Wobec powyższego trzeba przyjąć do wiadomości, iż każdy tzw. poważniejszy wypadek w czasie rozgrywek - w szczególności gdy pokrzywdzonym będzie nieletni - znajdzie swój finał u prokuratora i z wysokim prawdopodobieństwem zakończy się postawieniem zarzutów oraz tzw. sprawą w sądzie.

 

:arrow: Odpowiedzialność cywilna:

- ma charakter odrębny w stosunku do odpowiedzialności karnej (ale fakt, że szkoda powstała w wyniku przestępstwa, może mieć określone implikacje cywilnoprawne);

- w przedmiotowym wypadku ma charakter odszkodowawczy;

- odpowiedzialności cywilnej mogą podlegać (de facto) te same osoby co karnej, zależnie od sytuacji faktycznej i przepisu prawa (gł. art. 415 i nast. KC).

- do wszczęcia postępowania cywilnego konieczna jest aktywność strony, w tym wypadku poszkodowanego, a gdy jest nim małoletni, jego opiekunów;

- zgoda podmiotu na ponoszenie ryzyka może wyłączyć możliwość skutecznego domagania się odszkodowania za uszczerbek jaki poniósł on, w wyniku ziszczenia się tego ryzyka, o ile mógł on udzielić takiej zgody i nie koliduje to z zasadami współżycia społecznego;

- udzielenie ww. zgody nie wyłącza możliwości sądowego dochodzenia roszczeń, może ona natomiast być wykorzystana jako środek obrony przed nimi;

- osoba o ograniczonej zdolności do czynności prawnych (małoletni) nie może samodzielnie udzielić ww. zgody.

 

Jednocześnie przyjmuje się, że takiej zgody mogą za małoletniego dokonać jego opiekunowie. Jest to pogląd przeważający (vide: sporty walki, motorowe, etc.) i można przyjąć, że zgoda taka może być skuteczna. Jednak istnieją głosy przeciwne, odmawiające opiekunom prawa do "dysponowania" (godzenia na narażanie na ryzyko) życiem i zdrowiem podopiecznych. Dla skuteczności takiej zgody wymagane jest aby opiekunowie zadawali sobie sprawę z ryzyka na jakie będzie narażony ich podopieczny oraz sposobów zapobiegania mu. Należy przy tym przyjąć, iż sama zgoda nie wyłącza konieczności zachowania szczególnej ostrożności związanej z udziałem małoletniego w rozgrywkach - co również może być badane przez sąd.

 

Wobec powyższego trzeba przyjąć do wiadomości, iż istnieje wysokie prawdopodobieństwo wytoczenia przez opiekunów małoletniego powództwa cywilnego, przeciw osobom wg nich odpowiedzialnym za uszkodzenie milusińskiego.

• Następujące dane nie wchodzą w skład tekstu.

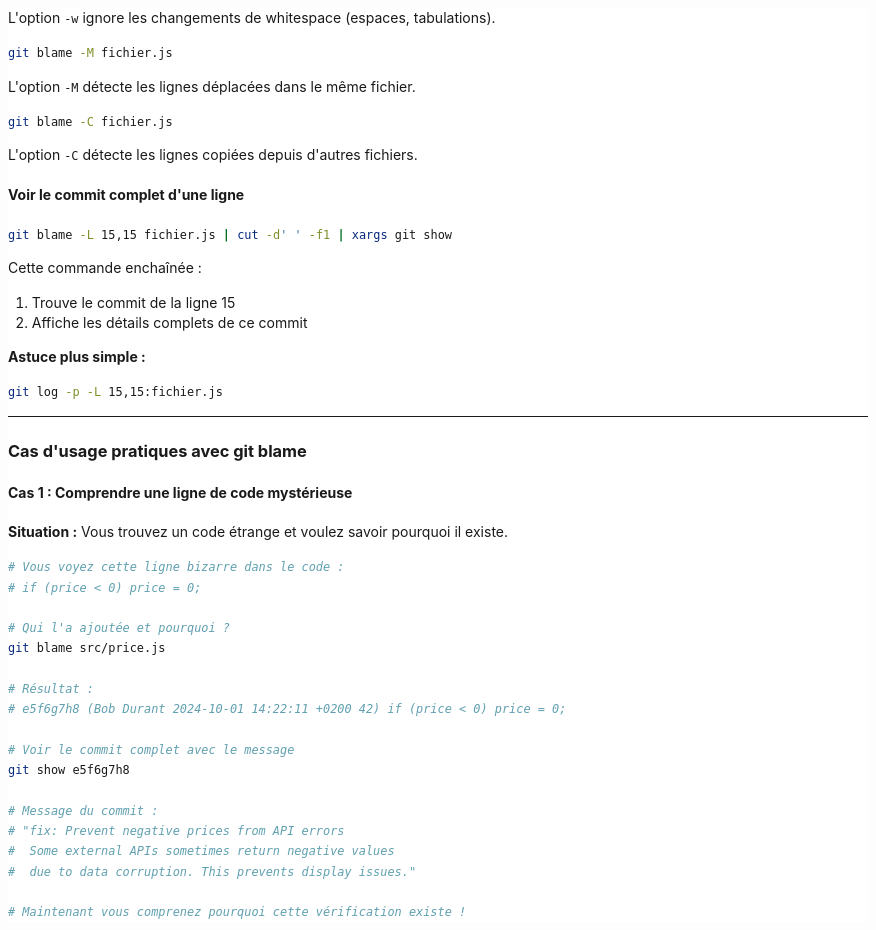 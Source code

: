 L'option `-w` ignore les changements de whitespace (espaces, tabulations).

```bash
git blame -M fichier.js
```

L'option `-M` détecte les lignes déplacées dans le même fichier.

```bash
git blame -C fichier.js
```

L'option `-C` détecte les lignes copiées depuis d'autres fichiers.

#### Voir le commit complet d'une ligne

```bash
git blame -L 15,15 fichier.js | cut -d' ' -f1 | xargs git show
```

Cette commande enchaînée :
1. Trouve le commit de la ligne 15
2. Affiche les détails complets de ce commit

**Astuce plus simple :**

```bash
git log -p -L 15,15:fichier.js
```

---

### Cas d'usage pratiques avec git blame

#### Cas 1 : Comprendre une ligne de code mystérieuse

**Situation :** Vous trouvez un code étrange et voulez savoir pourquoi il existe.

```bash
# Vous voyez cette ligne bizarre dans le code :
# if (price < 0) price = 0;

# Qui l'a ajoutée et pourquoi ?
git blame src/price.js

# Résultat :
# e5f6g7h8 (Bob Durant 2024-10-01 14:22:11 +0200 42) if (price < 0) price = 0;

# Voir le commit complet avec le message
git show e5f6g7h8

# Message du commit :
# "fix: Prevent negative prices from API errors
#  Some external APIs sometimes return negative values
#  due to data corruption. This prevents display issues."

# Maintenant vous comprenez pourquoi cette vérification existe !
```
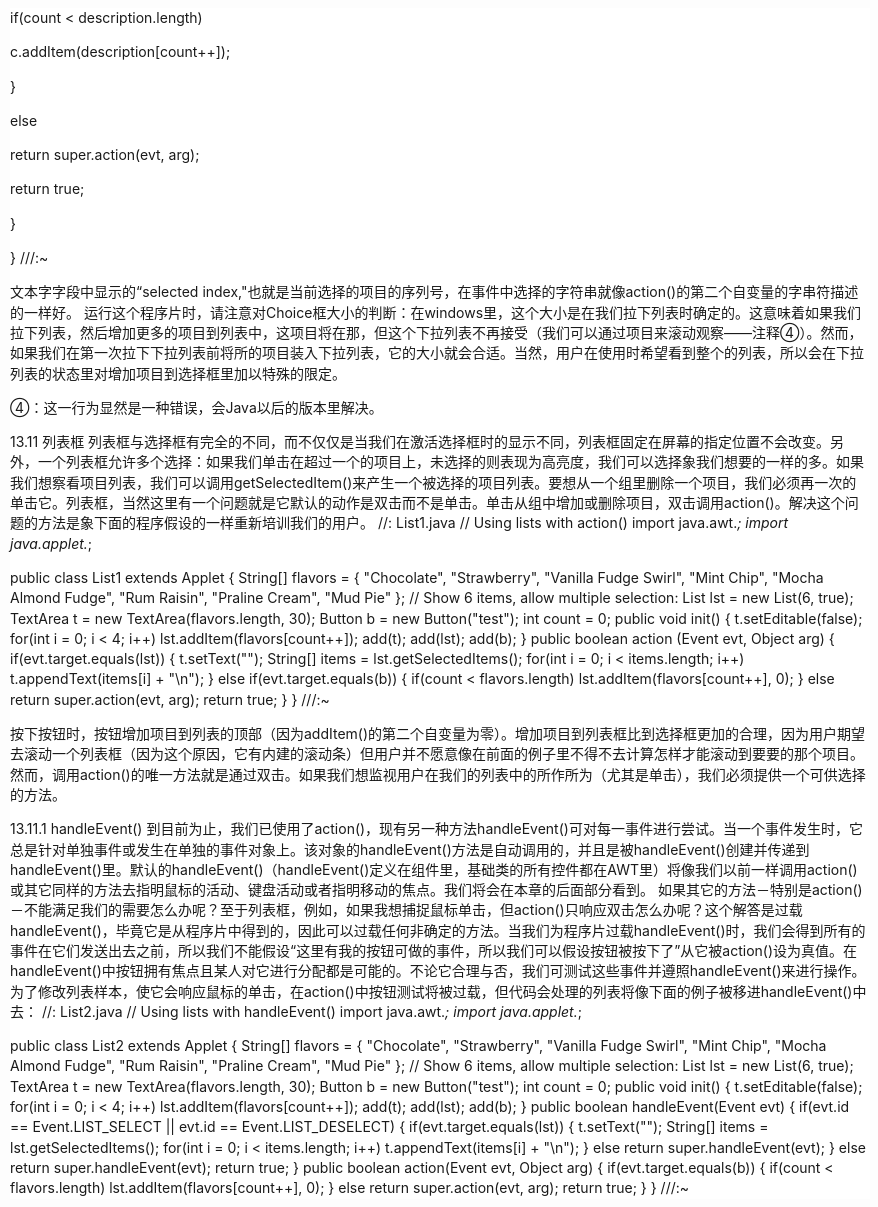   if\(count &lt; description.length\)

  c.addItem\(description\[count++\]\);

  } 

  else 

  return super.action\(evt, arg\);

  return true;

  }

  } ///:~

文本字字段中显示的“selected index,"也就是当前选择的项目的序列号，在事件中选择的字符串就像action\(\)的第二个自变量的字串符描述的一样好。 运行这个程序片时，请注意对Choice框大小的判断：在windows里，这个大小是在我们拉下列表时确定的。这意味着如果我们拉下列表，然后增加更多的项目到列表中，这项目将在那，但这个下拉列表不再接受（我们可以通过项目来滚动观察——注释④）。然而，如果我们在第一次拉下下拉列表前将所的项目装入下拉列表，它的大小就会合适。当然，用户在使用时希望看到整个的列表，所以会在下拉列表的状态里对增加项目到选择框里加以特殊的限定。

④：这一行为显然是一种错误，会Java以后的版本里解决。

13.11 列表框 列表框与选择框有完全的不同，而不仅仅是当我们在激活选择框时的显示不同，列表框固定在屏幕的指定位置不会改变。另外，一个列表框允许多个选择：如果我们单击在超过一个的项目上，未选择的则表现为高亮度，我们可以选择象我们想要的一样的多。如果我们想察看项目列表，我们可以调用getSelectedItem\(\)来产生一个被选择的项目列表。要想从一个组里删除一个项目，我们必须再一次的单击它。列表框，当然这里有一个问题就是它默认的动作是双击而不是单击。单击从组中增加或删除项目，双击调用action\(\)。解决这个问题的方法是象下面的程序假设的一样重新培训我们的用户。 //: List1.java // Using lists with action\(\) import java.awt._; import java.applet._;

public class List1 extends Applet { String\[\] flavors = { "Chocolate", "Strawberry", "Vanilla Fudge Swirl", "Mint Chip", "Mocha Almond Fudge", "Rum Raisin", "Praline Cream", "Mud Pie" }; // Show 6 items, allow multiple selection: List lst = new List\(6, true\); TextArea t = new TextArea\(flavors.length, 30\); Button b = new Button\("test"\); int count = 0; public void init\(\) { t.setEditable\(false\); for\(int i = 0; i &lt; 4; i++\) lst.addItem\(flavors\[count++\]\); add\(t\); add\(lst\); add\(b\); } public boolean action \(Event evt, Object arg\) { if\(evt.target.equals\(lst\)\) { t.setText\(""\); String\[\] items = lst.getSelectedItems\(\); for\(int i = 0; i &lt; items.length; i++\) t.appendText\(items\[i\] + "\n"\); } else if\(evt.target.equals\(b\)\) { if\(count &lt; flavors.length\) lst.addItem\(flavors\[count++\], 0\); } else return super.action\(evt, arg\); return true; } } ///:~

按下按钮时，按钮增加项目到列表的顶部（因为addItem\(\)的第二个自变量为零）。增加项目到列表框比到选择框更加的合理，因为用户期望去滚动一个列表框（因为这个原因，它有内建的滚动条）但用户并不愿意像在前面的例子里不得不去计算怎样才能滚动到要要的那个项目。 然而，调用action\(\)的唯一方法就是通过双击。如果我们想监视用户在我们的列表中的所作所为（尤其是单击），我们必须提供一个可供选择的方法。

13.11.1 handleEvent\(\) 到目前为止，我们已使用了action\(\)，现有另一种方法handleEvent\(\)可对每一事件进行尝试。当一个事件发生时，它总是针对单独事件或发生在单独的事件对象上。该对象的handleEvent\(\)方法是自动调用的，并且是被handleEvent\(\)创建并传递到handleEvent\(\)里。默认的handleEvent\(\)（handleEvent\(\)定义在组件里，基础类的所有控件都在AWT里）将像我们以前一样调用action\(\)或其它同样的方法去指明鼠标的活动、键盘活动或者指明移动的焦点。我们将会在本章的后面部分看到。 如果其它的方法－特别是action\(\)－不能满足我们的需要怎么办呢？至于列表框，例如，如果我想捕捉鼠标单击，但action\(\)只响应双击怎么办呢？这个解答是过载handleEvent\(\)，毕竟它是从程序片中得到的，因此可以过载任何非确定的方法。当我们为程序片过载handleEvent\(\)时，我们会得到所有的事件在它们发送出去之前，所以我们不能假设“这里有我的按钮可做的事件，所以我们可以假设按钮被按下了”从它被action\(\)设为真值。在handleEvent\(\)中按钮拥有焦点且某人对它进行分配都是可能的。不论它合理与否，我们可测试这些事件并遵照handleEvent\(\)来进行操作。 为了修改列表样本，使它会响应鼠标的单击，在action\(\)中按钮测试将被过载，但代码会处理的列表将像下面的例子被移进handleEvent\(\)中去： //: List2.java // Using lists with handleEvent\(\) import java.awt._; import java.applet._;

public class List2 extends Applet { String\[\] flavors = { "Chocolate", "Strawberry", "Vanilla Fudge Swirl", "Mint Chip", "Mocha Almond Fudge", "Rum Raisin", "Praline Cream", "Mud Pie" }; // Show 6 items, allow multiple selection: List lst = new List\(6, true\); TextArea t = new TextArea\(flavors.length, 30\); Button b = new Button\("test"\); int count = 0; public void init\(\) { t.setEditable\(false\); for\(int i = 0; i &lt; 4; i++\) lst.addItem\(flavors\[count++\]\); add\(t\); add\(lst\); add\(b\); } public boolean handleEvent\(Event evt\) { if\(evt.id == Event.LIST\_SELECT \|\| evt.id == Event.LIST\_DESELECT\) { if\(evt.target.equals\(lst\)\) { t.setText\(""\); String\[\] items = lst.getSelectedItems\(\); for\(int i = 0; i &lt; items.length; i++\) t.appendText\(items\[i\] + "\n"\); } else return super.handleEvent\(evt\); } else return super.handleEvent\(evt\); return true; } public boolean action\(Event evt, Object arg\) { if\(evt.target.equals\(b\)\) { if\(count &lt; flavors.length\) lst.addItem\(flavors\[count++\], 0\); } else return super.action\(evt, arg\); return true; } } ///:~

Choćby uprzednio wyrazili na to zgodę (szczególnie rachunki za dentystę mają moc zmieniania zdania). Przy tym posiadanie przez nas ww. dokumentu nie jest równoznaczne z automatycznym zwolnieniem od odpowiedzialności cywilnej.

 

 

Sposoby zabezpieczenia się przed ponoszeniem odpowiedzialności związanej z wypadkiem z udziałem nieletniego.

 

Najprostszym sposobem uniknięcia problemów z nielatami jest unikanie nielatów. A już na pewno tych całkowicie nieznanych. W mojej prywatnej opinii, żadna "zabawa" nie uzasadnia narażania się na ryzyko wieloletniego wycierania ławek po sądach - o możliwości skazania lub zasądzenia odszkodowania (renty), nie wspominając. Ale to pewnie dlatego, że (cytując klasyka) najbardziej mnie wk... u młodzieży, to że już więcej do niej nie należę... ;)

 

Jeśli jednak ktoś decyduje się na takie ryzyko, winien pamiętać o następujących środkach ostrożności:

1. Każdorazowo sprawdzić (tj. dokonać ich oględzin i przestrzelić z najmocniejszej repliki) środki ochronne będące w posiadaniu nieletnich;

2. Każdorazowo pouczyć nieletnich o środkach ostrożności i zasadach bezpieczeństwa w grach AS - przy świadkach lub z odnotowaniem na piśmie;

3. Natychmiast reagować na każde naruszenie zasad bezpieczeństwa przez nieletnich, w razie konieczności usuwać ich z udziału w grze i zawiadamiać opiekunów;

4. Każdorazowo dysponować (osobiście lub przez złożenie u osoby trzeciej) pisemnym oświadczeniem (obojga) prawnych opiekunów każdego z biorących udział w grze nieletnich, w której zaświadczą oni o świadomości ryzyka ponoszonego przez ich podopiecznego i oświadczą zgodę na jego ponoszenia przez niego;

5. Właściwie zabezpieczyć teren rozgrywek, kategorycznie unikać gier w miejscach niebezpiecznych (zawalone budynki, itp.);

6. Każdorazowo dysponować apteczką pierwszej pomocy (wystarczy samochodowa, byle była na miejscu, a nie 1,5 km dalej);

7. Każdorazowo dysponować telefonami kontaktowymi do opiekunów małoletnich, biorących udział w grze (zobligowanie małoletnich do posiadania Identyfikatorów Medycznych byłoby również krokiem rozsądnym);

8. Zachować szczególną ostrożność w czasie gry - tj. liczyć się z możliwością lekkomyślnych lub łamiących zasady bezpieczeństwa zachowań nieletnich i postępować stosownie do tego;

9. Jeśli to możliwe, dążyć aby opiekunowie byli obecni w czasie trwania rozgrywek lub (pisemnie) przekazali na ten czas opiekę nad małoletnim określonej osobie (pełnoletniej).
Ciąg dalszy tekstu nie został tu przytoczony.